Perfect for a cold, rainy night, chicken and dumplings is a classic American comfort food dish that I originally found a recipe for in the Little Big Book of Comfort Food, but has evolved over time since I began making it in the easiest of all cooking appliances — the slow cooker.
For the chicken
- 1 whole chicken, quartered (your butcher can do this)

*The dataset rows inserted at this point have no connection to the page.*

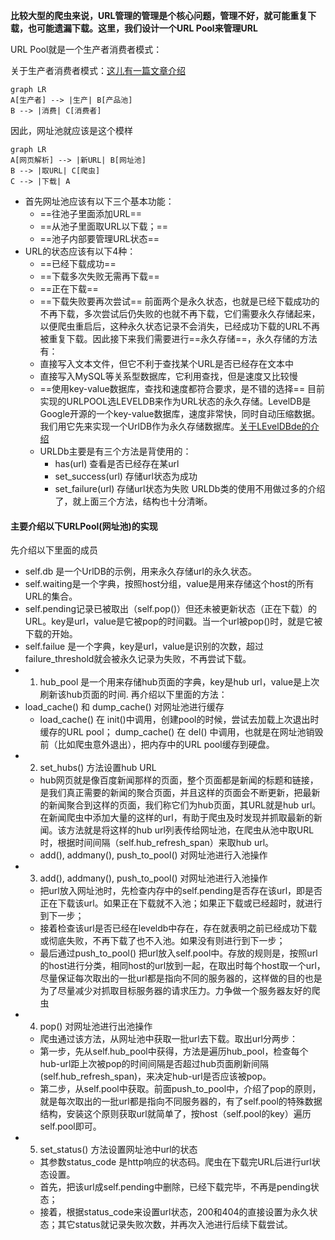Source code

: **比较大型的爬虫来说，URL管理的管理是个核心问题，管理不好，就可能重复下载，也可能遗漏下载。这里，我们设计一个URL Pool来管理URL**

URL Pool就是一个生产者消费者模式：

关于生产者消费者模式：[这儿有一篇文章介绍](https://blog.csdn.net/kaiwii/article/details/6758942)
```
graph LR
A[生产者] --> |生产| B[产品池]
B --> |消费| C[消费者]
```
因此，网址池就应该是这个模样
```
graph LR
A[网页解析] --> |新URL| B[网址池]
B --> |取URL| C[爬虫]
C --> |下载| A
```
- 首先网址池应该有以下三个基本功能：
    - ==往池子里面添加URL==
    - ==从池子里面取URL以下载；==
    - ==池子内部要管理URL状态==
- URL的状态应该有以下4种：
    - ==已经下载成功==
    - ==下载多次失败无需再下载==
    - ==正在下载==
    - ==下载失败要再次尝试==
前面两个是永久状态，也就是已经下载成功的不再下载，多次尝试后仍失败的也就不再下载，它们需要永久存储起来，以便爬虫重启后，这种永久状态记录不会消失，已经成功下载的URL不再被重复下载。因此接下来我们需要进行==永久存储==，永久存储的方法有：
    - 直接写入文本文件，但它不利于查找某个URL是否已经存在文本中
    - 直接写入MySQL等关系型数据库，它利用查找，但是速度又比较慢
    - ==使用key-value数据库，查找和速度都符合要求，是不错的选择==
目前实现的URLPOOL选LEVELDB来作为URL状态的永久存储。LevelDB是Google开源的一个key-value数据库，速度非常快，同时自动压缩数据。我们用它先来实现一个UrlDB作为永久存储数据库。[关于LEvelDBde的介绍](https://blog.csdn.net/linuxheik/article/details/52768223)
    - URLDb主要是有三个方法是背使用的：
        - has(url) 查看是否已经存在某url
        - set_success(url) 存储url状态为成功
        - set_failure(url) 存储url状态为失败
    URLDb类的使用不用做过多的介绍了，就上面三个方法，结构也十分清晰。

#### 主要介绍以下URLPool(网址池)的实现
先介绍以下里面的成员
- self.db 是一个UrlDB的示例，用来永久存储url的永久状态。
- self.waiting是一个字典，按照host分组，value是用来存储这个host的所有URL的集合。
- self.pending记录已被取出（self.pop()）但还未被更新状态（正在下载）的URL。key是url，value是它被pop的时间戳。当一个url被pop()时，就是它被下载的开始。
- self.failue 是一个字典，key是url，value是识别的次数，超过failure_threshold就会被永久记录为失败，不再尝试下载。
- 1. hub_pool 是一个用来存储hub页面的字典，key是hub url，value是上次刷新该hub页面的时间.
再介绍以下里面的方法：
-  load_cache() 和 dump_cache() 对网址池进行缓存
    - load_cache() 在 init()中调用，创建pool的时候，尝试去加载上次退出时缓存的URL pool；
    dump_cache() 在 del() 中调用，也就是在网址池销毁前（比如爬虫意外退出），把内存中的URL pool缓存到硬盘。  
- 2. set_hubs() 方法设置hub URL
    - hub网页就是像百度新闻那样的页面，整个页面都是新闻的标题和链接，是我们真正需要的新闻的聚合页面，并且这样的页面会不断更新，把最新的新闻聚合到这样的页面，我们称它们为hub页面，其URL就是hub url。在新闻爬虫中添加大量的这样的url，有助于爬虫及时发现并抓取最新的新闻。该方法就是将这样的hub url列表传给网址池，在爬虫从池中取URL时，根据时间间隔（self.hub_refresh_span）来取hub url。
    - add(), addmany(), push_to_pool() 对网址池进行入池操作
- 3. add(), addmany(), push_to_pool() 对网址池进行入池操作
    - 把url放入网址池时，先检查内存中的self.pending是否存在该url，即是否正在下载该url。如果正在下载就不入池；如果正下载或已经超时，就进行到下一步；
    - 接着检查该url是否已经在leveldb中存在，存在就表明之前已经成功下载或彻底失败，不再下载了也不入池。如果没有则进行到下一步；
    - 最后通过push_to_pool() 把url放入self.pool中。存放的规则是，按照url的host进行分类，相同host的url放到一起，在取出时每个host取一个url，尽量保证每次取出的一批url都是指向不同的服务器的，这样做的目的也是为了尽量减少对抓取目标服务器的请求压力。力争做一个服务器友好的爬虫 
- 4. pop() 对网址池进行出池操作
    - 爬虫通过该方法，从网址池中获取一批url去下载。取出url分两步：
    - 第一步，先从self.hub_pool中获得，方法是遍历hub_pool，检查每个hub-url距上次被pop的时间间隔是否超过hub页面刷新间隔(self.hub_refresh_span)，来决定hub-url是否应该被pop。
    - 第二步，从self.pool中获取。前面push_to_pool中，介绍了pop的原则，就是每次取出的一批url都是指向不同服务器的，有了self.pool的特殊数据结构，安装这个原则获取url就简单了，按host（self.pool的key）遍历self.pool即可。
- 5. set_status() 方法设置网址池中url的状态
    - 其参数status_code 是http响应的状态码。爬虫在下载完URL后进行url状态设置。
    - 首先，把该url成self.pending中删除，已经下载完毕，不再是pending状态；
    - 接着，根据status_code来设置url状态，200和404的直接设置为永久状态；其它status就记录失败次数，并再次入池进行后续下载尝试。
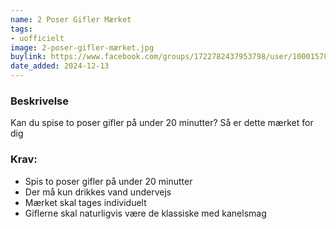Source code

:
 ```yaml
---
name: 2 Poser Gifler Mærket
tags:
- uofficielt
image: 2-poser-gifler-mærket.jpg
buylink: https://www.facebook.com/groups/1722782437953798/user/100015781981207/
date_added: 2024-12-13
---
```

### Beskrivelse
Kan du spise to poser gifler på under 20 minutter? Så er dette mærket for dig

### Krav:
- Spis to poser gifler på under 20 minutter
- Der må kun drikkes vand undervejs
- Mærket skal tages individuelt
- Giflerne skal naturligvis være de klassiske med kanelsmag
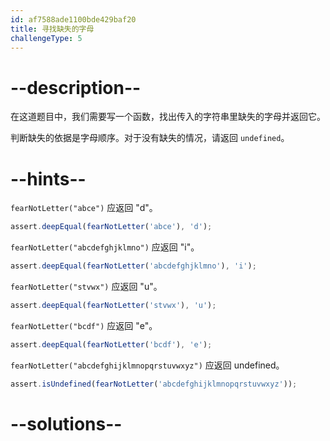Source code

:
 ```yaml
---
id: af7588ade1100bde429baf20
title: 寻找缺失的字母
challengeType: 5
---
```


# --description--

在这道题目中，我们需要写一个函数，找出传入的字符串里缺失的字母并返回它。

判断缺失的依据是字母顺序。对于没有缺失的情况，请返回 `undefined`。

# --hints--

`fearNotLetter("abce")` 应返回 "d"。

```js
assert.deepEqual(fearNotLetter('abce'), 'd');
```

`fearNotLetter("abcdefghjklmno")` 应返回 "i"。

```js
assert.deepEqual(fearNotLetter('abcdefghjklmno'), 'i');
```

`fearNotLetter("stvwx")` 应返回 "u"。

```js
assert.deepEqual(fearNotLetter('stvwx'), 'u');
```

`fearNotLetter("bcdf")` 应返回 "e"。

```js
assert.deepEqual(fearNotLetter('bcdf'), 'e');
```

`fearNotLetter("abcdefghijklmnopqrstuvwxyz")` 应返回 undefined。

```js
assert.isUndefined(fearNotLetter('abcdefghijklmnopqrstuvwxyz'));
```

# --solutions--

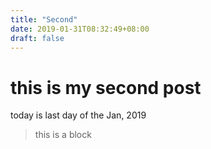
 ```yaml
---
title: "Second"
date: 2019-01-31T08:32:49+08:00
draft: false
---
```


# this is my second post

today is last day of the Jan, 2019

> this is a block
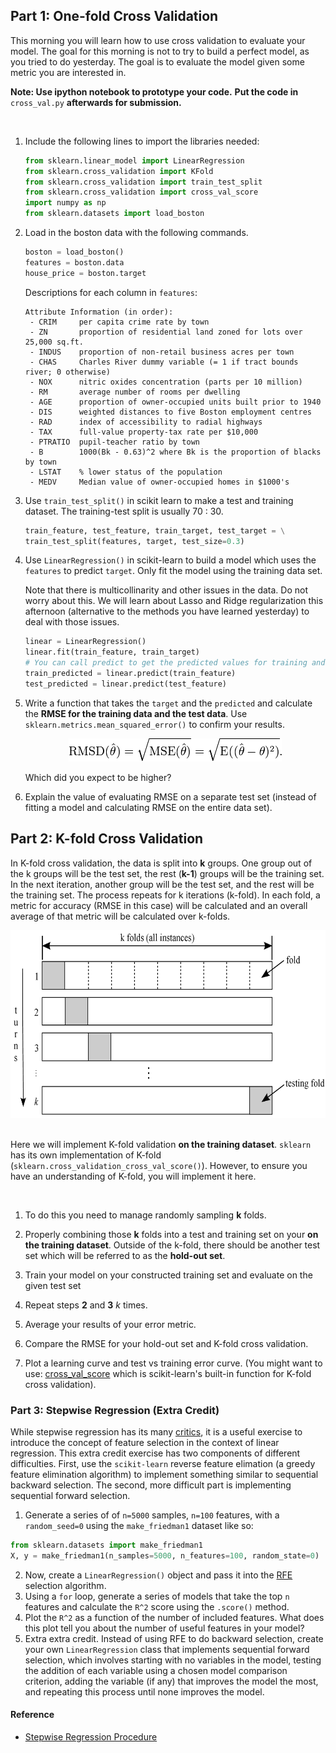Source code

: ## Part 1: One-fold Cross Validation

This morning you will learn how to use cross validation to evaluate your model.
The goal for this morning is not to try to build a perfect model, as you
tried to do yesterday. The goal is to evaluate the model given some metric you are
interested in.

**Note: Use ipython notebook to prototype your code.**
      **Put the code in** `cross_val.py` **afterwards for submission.**

<br>

1. Include the following lines to import the libraries needed:

   ```python
   from sklearn.linear_model import LinearRegression
   from sklearn.cross_validation import KFold
   from sklearn.cross_validation import train_test_split
   from sklearn.cross_validation import cross_val_score
   import numpy as np
   from sklearn.datasets import load_boston
   ```

2. Load in the boston data with the following commands.

   ```python
   boston = load_boston()
   features = boston.data
   house_price = boston.target
   ```

   Descriptions for each column in `features`:

   ```
   Attribute Information (in order):
    - CRIM     per capita crime rate by town
    - ZN       proportion of residential land zoned for lots over 25,000 sq.ft.
    - INDUS    proportion of non-retail business acres per town
    - CHAS     Charles River dummy variable (= 1 if tract bounds river; 0 otherwise)
    - NOX      nitric oxides concentration (parts per 10 million)
    - RM       average number of rooms per dwelling
    - AGE      proportion of owner-occupied units built prior to 1940
    - DIS      weighted distances to five Boston employment centres
    - RAD      index of accessibility to radial highways
    - TAX      full-value property-tax rate per $10,000
    - PTRATIO  pupil-teacher ratio by town
    - B        1000(Bk - 0.63)^2 where Bk is the proportion of blacks by town
    - LSTAT    % lower status of the population
    - MEDV     Median value of owner-occupied homes in $1000's
   ```

3. Use `train_test_split()` in scikit learn to make a test and training dataset.
   The training-test split is usually 70 : 30.

   ```python
   train_feature, test_feature, train_target, test_target = \
   train_test_split(features, target, test_size=0.3)
   ```

3. Use `LinearRegression()` in scikit-learn to build a model which uses the
   `features` to predict `target`. Only fit the model using the training data set.

   Note that there is multicollinarity and other issues in the data.  Do not
   worry about this. We will learn about Lasso and Ridge regularization this
   afternoon (alternative to the methods you have learned yesterday) to
   deal with those issues.

   ```python
   linear = LinearRegression()
   linear.fit(train_feature, train_target)
   # You can call predict to get the predicted values for training and test
   train_predicted = linear.predict(train_feature)
   test_predicted = linear.predict(test_feature)
   ```

4. Write a function that takes the `target` and the `predicted` and calculate
   the **RMSE for the training data and the test data**. Use
   `sklearn.metrics.mean_squared_error()` to confirm your results.

   <div align="center">
    <img src="images/rmse.png">
   </div>

   Which did you expect to be higher?

5. Explain the value of evaluating RMSE on a separate test set (instead of fitting a
   model and calculating RMSE on the entire data set).

## Part 2: K-fold Cross Validation

In K-fold cross validation, the data is split into **k** groups. One group
out of the k groups will be the test set, the rest (**k-1**) groups will
be the training set. In the next iteration, another group will be the test set,
and the rest will be the training set. The process repeats for k iterations (k-fold).
In each fold, a metric for accuracy (RMSE in this case) will be calculated and
an overall average of that metric will be calculated over k-folds.

<div align="center">
    <img height="300" src="images/kfold.png">
</div>

<br>

Here we will implement K-fold validation **on the training dataset**.
`sklearn` has its own implementation of K-fold
(`sklearn.cross_validation_cross_val_score()`).
However, to ensure you have an understanding of K-fold, you will implement it
here.

<br>

1. To do this you need to manage randomly sampling **k** folds.

2. Properly combining those **k** folds into a test and training set on
   your **on the training dataset**. Outside of the k-fold, there should be
   another test set which will be referred to as the **hold-out set**.

3. Train your model on your constructed training set and evaluate on the given test set

3. Repeat steps __2__ and __3__ _k_ times.

4. Average your results of your error metric.

5. Compare the RMSE for your hold-out set and K-fold cross validation.

6. Plot a learning curve and test vs training error curve.
   (You might want to use: [cross_val_score](http://scikit-learn.org/stable/modules/generated/sklearn.cross_validation.cross_val_score.html) which is scikit-learn's built-in
   function for K-fold cross validation).


### Part 3: Stepwise Regression (Extra Credit)

While stepwise regression has its many [critics](http://andrewgelman.com/2014/06/02/hate-stepwise-regression/), it is a useful exercise to introduce the concept of feature selection in the context of linear regression. This extra credit exercise has two components of different difficulties. First, use the `scikit-learn` reverse feature elimation (a greedy feature elimination algorithm) to implement something similar to sequential backward selection. The second, more difficult part is implementing sequential forward selection.

1. Generate a series of of `n=5000` samples, `n=100` features, with a `random_seed=0` using the `make_friedman1` dataset like so:

```python
from sklearn.datasets import make_friedman1
X, y = make_friedman1(n_samples=5000, n_features=100, random_state=0)
```

2. Now, create a `LinearRegression()` object and pass it into the [RFE](http://scikit-learn.org/stable/modules/generated/sklearn.feature_selection.RFE.html) selection algorithm.
3. Using a `for` loop, generate a series of models that take the top `n` features and calculate the `R^2` score using the `.score()` method.
4. Plot the `R^2` as a function of the number of included features. What does this plot tell you about the number of useful features in your model?
5. Extra extra credit. Instead of using RFE to do backward selection, create your own `LinearRegression` class that implements sequential forward selection, which involves starting with no variables in the model, testing the addition of each variable using a chosen model comparison criterion, adding the variable (if any) that improves the model the most, and repeating this process until none improves the model.

#### Reference

* [Stepwise Regression Procedure](https://onlinecourses.science.psu.edu/stat501/node/88)
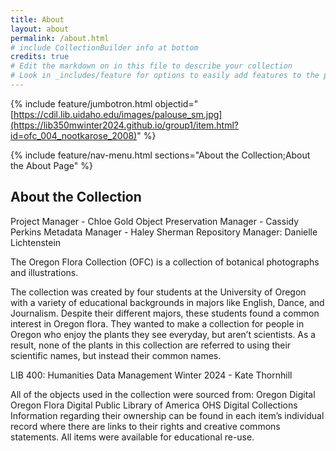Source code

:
 ```yaml
---
title: About
layout: about
permalink: /about.html
# include CollectionBuilder info at bottom
credits: true
# Edit the markdown on in this file to describe your collection
# Look in _includes/feature for options to easily add features to the page
---
```


{% include feature/jumbotron.html objectid="[https://cdil.lib.uidaho.edu/images/palouse_sm.jpg](https://lib350mwinter2024.github.io/group1/item.html?id=ofc_004_nootkarose_2008)" %}

{% include feature/nav-menu.html sections="About the Collection;About the About Page" %}

## About the Collection

Project Manager - Chloe Gold
Object Preservation Manager - Cassidy Perkins
Metadata Manager - Haley Sherman
Repository Manager: Danielle Lichtenstein

The Oregon Flora Collection (OFC) is a collection of botanical photographs and illustrations.

The collection was created by four students at the University of Oregon with a variety of educational backgrounds in majors like English, Dance, and Journalism. Despite their different majors, these students found a common interest in Oregon flora. They wanted to make a collection for people in Oregon who enjoy the plants they see everyday, but aren’t scientists. As a result, none of the plants in this collection are referred to using their scientific names, but instead their common names.

LIB 400: Humanities Data Management 
Winter 2024 - Kate Thornhill

All of the objects used in the collection were sourced from:
Oregon Digital
Oregon Flora
Digital Public Library of America
OHS Digital Collections
Information regarding their ownership can be found in each item’s individual record where there are links to their rights and creative commons statements. All items were available for educational re-use.
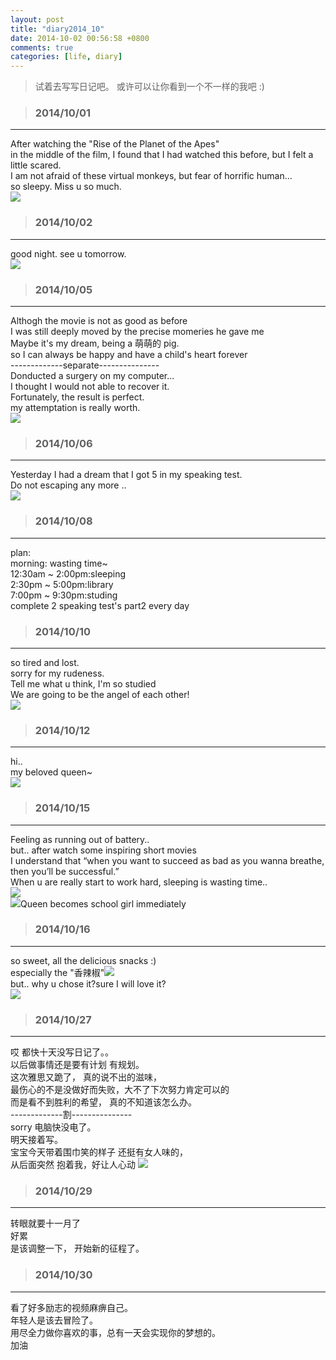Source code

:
 ```yaml
---
layout: post
title: "diary2014_10"
date: 2014-10-02 00:56:58 +0800
comments: true
categories: [life, diary]
---
```



> 试着去写写日记吧。 或许可以让你看到一个不一样的我吧 :)   
<!--more-->
   

>### 2014/10/01 ###
----------
After watching the "Rise of the Planet of the Apes"   
in the middle of the film, I found that I had watched this before, but I felt a little scared.   
I am not afraid of these virtual monkeys, but fear of horrific human...   
so sleepy. Miss u so much.     
![](/images/blog\141001_diary/no.jpg)  


>### 2014/10/02 ###
----------
good night. see u tomorrow.      
![](/images/blog\141001_diary/dessert.jpg)  


>### 2014/10/05 ###
----------
Althogh the movie is not as good as before    
I was still deeply moved by the precise momeries he gave me   
Maybe it's my dream, being a 萌萌的 pig.    
so I can always be happy and have a child's heart forever   
-------------separate---------------   
Donducted a surgery on my computer...   
I thought I would not able to recover it.   
Fortunately, the result is perfect.   
my attemptation is really worth.   
![](/images/blog\141001_diary/computer.jpg)  


>### 2014/10/06 ###
----------
Yesterday I had a dream that I got 5 in my speaking test.   
Do not escaping any more ..   
![](/images/blog\141001_diary/cc.JPG) 


>### 2014/10/08 ###
----------
plan:   
morning: wasting time~   
12:30am ~ 2:00pm:sleeping   
2:30pm ~ 5:00pm:library   
7:00pm ~ 9:30pm:studing    
complete 2 speaking test's part2 every day   



>### 2014/10/10 ###
----------
so tired and lost.   
sorry for my rudeness.   
Tell me what u think, I'm so studied   
We are going to be the angel of each other!    
![](/images/blog\141001_diary/mai.jpg) 


>### 2014/10/12 ###
----------
hi..   
my beloved queen~   
![](/images/blog\141001_diary/queen.jpg)    


>### 2014/10/15 ###
----------
Feeling as running out of battery..   
but.. after watch some inspiring short movies    
I understand that “when you want to succeed as bad as you wanna breathe, then you’ll be successful.”   
When u are really start to work hard, sleeping is wasting time..   
![](/images/blog\141001_diary/in.jpg)   
![](http://edu.qzonestyle.gtimg.cn/qzone/em/e120.gif?max_age=2592000)Queen becomes school girl immediately              


>### 2014/10/16 ###
----------
so sweet, all the delicious snacks :)   
especially the "香辣椒"![](http://edu.qzonestyle.gtimg.cn/qzone/em/e120.gif?max_age=2592000)    
but.. why u chose it?sure I will love it?      
![](/images/blog\141001_diary/snacks.jpg)


>### 2014/10/27 ###
----------
哎  都快十天没写日记了。。   
以后做事情还是要有计划 有规划。   
这次雅思又跪了， 真的说不出的滋味，   
最伤心的不是没做好而失败，大不了下次努力肯定可以的    
而是看不到胜利的希望， 真的不知道该怎么办。   
-------------割---------------   
sorry 电脑快没电了。   
明天接着写。   
宝宝今天带着围巾笑的样子 还挺有女人味的，      
从后面突然 抱着我，好让人心动 ![](http://ctc.qzonestyle.gtimg.cn/qzone/em/e166.gif?max_age=2592000)    


>### 2014/10/29 ###
----------
转眼就要十一月了   
好累   
是该调整一下， 开始新的征程了。   


>### 2014/10/30 ###
----------
看了好多励志的视频麻痹自己。   
年轻人是该去冒险了。   
用尽全力做你喜欢的事，总有一天会实现你的梦想的。   
加油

- 1 tablespoon softened butter
- 1/2 teaspoon salt
- 1/2 teaspoon freshly ground black pepper
- 2 cup baby carrots
- 2 turnips, sliced into large sections
- 4 stalks of celery cut into 1/2-inch pieces
- 2 medium onions, sliced into large sections
- 32 ounce low-sodium chicken broth
- 1 bouquet garni
For the dumplings
- 2 cup flour
- 1 teaspoon baking powder
- 1/4 teaspoon baking soda
- 1 teaspoon salt
- 3 tablespoon melted butter
- 3/4 cup milk
- 1/4 cup chopped fresh chives
For the chicken: Step 1
- Rub the chicken pieces with the softened butter and season with salt and pepper and put aside.
- Place the vegetables in the bottom of the slow cooker, add the broth and bouquet garni, and then place the chicken pieces on top so that they are half-submerged in the broth. Cook on high for 3-4 hours (or if your slow cooker has a temperature probe, cook until the internal temperature of the chicken reaches 175 degrees.)
For the dumplings: Step 1
- When the chicken is done, remove the chicken pieces and put in a warmed oven (about 200 degrees or less).
- Keep the slow cooker on high. Sift together the flour, baking powder, baking soda, and salt. Stir in the butter, milk, and chives.
- Using a spoon, place balls of dough into the broth in the slow cooker. Cover and let cook for 10 minutes, then turn the dumplings and cook for another 10-15 minutes, until puffed up and soft all the way through.